Matt Czuchry ("The Good Wife") is the resident of the title, Dr. Conrad Hawkins, an abrasive but committed doctor who happens to be having a complicated relationship with Nic Nevin ("Revenge's" Emily VanCamp), an equally stalwart, plainspoken nurse practitioner.

"Medicine isn't practiced by saints," she explains in the premiere. "It's a business."

We only meet them, however, after an opening scene that introduces the swaggering chief of surgery, Dr. Randolph Bell (Bruce Greenwood), who botches a procedure, and who Hawkins firmly believes is a menace to the hospital's patients, without having enough evidence, or juice, to dislodge him.

The show is produced by a team that includes, among others, directors Antoine Fuqua and Phillip Noyce. Co-creator Amy Holden-Jones states in the press notes that the characters are up against "a money-driven system," one that operates with "virtually no oversight."

"The Resident" thus incorporates discussion about things that other medical shows traditionally overlook -- beginning with lapses in care that can, in a worst-case scenario, cost lives. (A character notes that "medical error" is the third leading cause of death in the U.S.)

That's balanced, however, by those who are eager to do good, with Greenwood's character being such a nakedly malevolent presence as to practically snort brimstone out of his nostrils. Bell, in fact, is more of a salesman than a doctor, so much so that someone describes him with a reference to "Grey's Anatomy," saying, "McDreamy is real."

There is also, predictably, a breaking-in-the-newbie subplot. Hawkins takes a wide-eyed (and in these shows, aren't they always?), Ivy League-educated intern (Manish Dayal) under his wing, while providing career advice to a talented young doctor (Shaunette Ren-e Wilson) who suffers for her complete lack of political skills and bedside manner.

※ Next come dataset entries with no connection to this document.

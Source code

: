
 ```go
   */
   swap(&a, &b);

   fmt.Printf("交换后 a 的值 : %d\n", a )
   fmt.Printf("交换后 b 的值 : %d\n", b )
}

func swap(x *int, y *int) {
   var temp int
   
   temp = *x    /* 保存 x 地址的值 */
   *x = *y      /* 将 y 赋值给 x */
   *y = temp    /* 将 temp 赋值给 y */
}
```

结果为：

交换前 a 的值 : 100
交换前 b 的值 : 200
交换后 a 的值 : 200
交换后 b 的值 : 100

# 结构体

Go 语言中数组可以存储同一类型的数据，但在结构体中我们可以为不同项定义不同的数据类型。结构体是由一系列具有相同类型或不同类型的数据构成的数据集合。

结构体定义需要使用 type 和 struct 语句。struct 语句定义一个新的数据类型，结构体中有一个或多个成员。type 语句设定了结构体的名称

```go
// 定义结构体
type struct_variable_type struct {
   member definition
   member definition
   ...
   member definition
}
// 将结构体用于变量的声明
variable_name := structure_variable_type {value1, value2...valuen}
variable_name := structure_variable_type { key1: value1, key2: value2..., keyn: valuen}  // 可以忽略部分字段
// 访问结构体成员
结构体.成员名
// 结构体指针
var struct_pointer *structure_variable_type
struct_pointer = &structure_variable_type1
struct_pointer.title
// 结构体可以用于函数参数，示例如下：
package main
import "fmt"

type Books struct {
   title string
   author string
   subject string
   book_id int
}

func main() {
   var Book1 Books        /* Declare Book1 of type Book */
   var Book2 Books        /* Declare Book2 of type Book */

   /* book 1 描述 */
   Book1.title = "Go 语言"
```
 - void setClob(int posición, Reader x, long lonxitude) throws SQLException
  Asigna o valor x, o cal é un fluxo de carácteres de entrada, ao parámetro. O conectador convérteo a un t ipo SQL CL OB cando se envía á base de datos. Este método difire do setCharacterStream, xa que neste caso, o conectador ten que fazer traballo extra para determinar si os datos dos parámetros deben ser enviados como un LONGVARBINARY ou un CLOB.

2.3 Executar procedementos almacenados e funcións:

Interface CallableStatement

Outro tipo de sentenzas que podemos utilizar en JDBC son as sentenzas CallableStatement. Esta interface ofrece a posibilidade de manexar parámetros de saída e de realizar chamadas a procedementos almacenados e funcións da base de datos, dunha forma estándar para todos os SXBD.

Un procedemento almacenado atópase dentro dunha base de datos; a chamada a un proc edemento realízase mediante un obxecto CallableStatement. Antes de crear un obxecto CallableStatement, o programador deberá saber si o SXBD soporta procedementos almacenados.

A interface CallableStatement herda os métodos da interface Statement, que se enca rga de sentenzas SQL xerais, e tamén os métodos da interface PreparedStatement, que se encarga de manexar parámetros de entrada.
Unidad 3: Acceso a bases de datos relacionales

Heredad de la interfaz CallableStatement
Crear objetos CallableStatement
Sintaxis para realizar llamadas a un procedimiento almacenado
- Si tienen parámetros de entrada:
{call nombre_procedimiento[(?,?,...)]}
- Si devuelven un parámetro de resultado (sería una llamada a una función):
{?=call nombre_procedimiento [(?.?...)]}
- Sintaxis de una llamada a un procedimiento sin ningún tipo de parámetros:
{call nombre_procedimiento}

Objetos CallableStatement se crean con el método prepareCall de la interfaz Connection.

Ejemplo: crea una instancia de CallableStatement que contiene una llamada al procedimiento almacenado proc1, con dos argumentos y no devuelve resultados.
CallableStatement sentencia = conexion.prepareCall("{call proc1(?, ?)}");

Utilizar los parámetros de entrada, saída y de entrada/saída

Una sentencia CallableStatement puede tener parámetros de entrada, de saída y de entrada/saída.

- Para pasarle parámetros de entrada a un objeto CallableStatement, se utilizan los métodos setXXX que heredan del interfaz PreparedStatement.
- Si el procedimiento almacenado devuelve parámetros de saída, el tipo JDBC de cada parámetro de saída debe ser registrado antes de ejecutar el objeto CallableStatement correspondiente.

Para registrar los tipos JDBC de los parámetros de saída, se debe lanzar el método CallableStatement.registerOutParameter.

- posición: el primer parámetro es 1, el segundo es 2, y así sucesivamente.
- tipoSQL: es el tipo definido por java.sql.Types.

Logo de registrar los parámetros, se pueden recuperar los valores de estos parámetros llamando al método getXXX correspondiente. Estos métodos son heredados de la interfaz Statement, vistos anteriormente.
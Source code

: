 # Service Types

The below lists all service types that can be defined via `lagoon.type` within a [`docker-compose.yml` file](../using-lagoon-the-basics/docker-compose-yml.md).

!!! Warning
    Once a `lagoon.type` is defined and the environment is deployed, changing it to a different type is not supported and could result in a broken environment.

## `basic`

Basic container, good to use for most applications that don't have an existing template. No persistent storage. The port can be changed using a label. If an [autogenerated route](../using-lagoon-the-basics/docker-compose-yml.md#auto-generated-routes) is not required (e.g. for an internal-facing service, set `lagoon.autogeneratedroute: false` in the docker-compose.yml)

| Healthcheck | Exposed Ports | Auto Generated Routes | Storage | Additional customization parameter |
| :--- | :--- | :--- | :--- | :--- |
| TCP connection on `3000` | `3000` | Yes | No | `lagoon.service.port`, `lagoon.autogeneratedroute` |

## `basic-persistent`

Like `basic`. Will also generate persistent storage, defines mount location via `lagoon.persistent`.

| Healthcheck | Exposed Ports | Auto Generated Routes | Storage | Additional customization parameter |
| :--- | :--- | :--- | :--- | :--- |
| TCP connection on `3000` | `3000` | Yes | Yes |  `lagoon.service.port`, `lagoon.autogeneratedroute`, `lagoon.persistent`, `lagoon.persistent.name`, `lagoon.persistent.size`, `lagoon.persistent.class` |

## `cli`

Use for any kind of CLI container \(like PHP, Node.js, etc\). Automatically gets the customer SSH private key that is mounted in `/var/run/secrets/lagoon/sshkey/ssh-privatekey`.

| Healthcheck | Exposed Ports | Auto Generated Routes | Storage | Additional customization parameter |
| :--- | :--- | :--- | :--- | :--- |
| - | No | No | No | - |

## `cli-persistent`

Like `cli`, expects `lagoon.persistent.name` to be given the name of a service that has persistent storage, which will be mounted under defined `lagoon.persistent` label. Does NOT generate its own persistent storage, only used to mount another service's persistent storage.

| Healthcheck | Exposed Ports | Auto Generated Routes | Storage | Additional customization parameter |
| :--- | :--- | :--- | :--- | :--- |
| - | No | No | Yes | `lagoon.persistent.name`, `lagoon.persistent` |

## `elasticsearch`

This season has already produced a pretty conventional new medical hit in ABC's "The Good Doctor," and the aforementioned "Grey's" has proven to be one of TV's most enduring hours. Fox doesn't need those kinds of numbers for "The Resident" to earn a spot in its rotation, but it's still going to require that viewers weaned on "Dr. Kildare," "Marcus Welby" and "ER" are open to a scripted dose of bad medicine along with the good.

"The Resident" premieres Jan. 21 at roughly 10 p.m. ET (after playoff football) on Fox.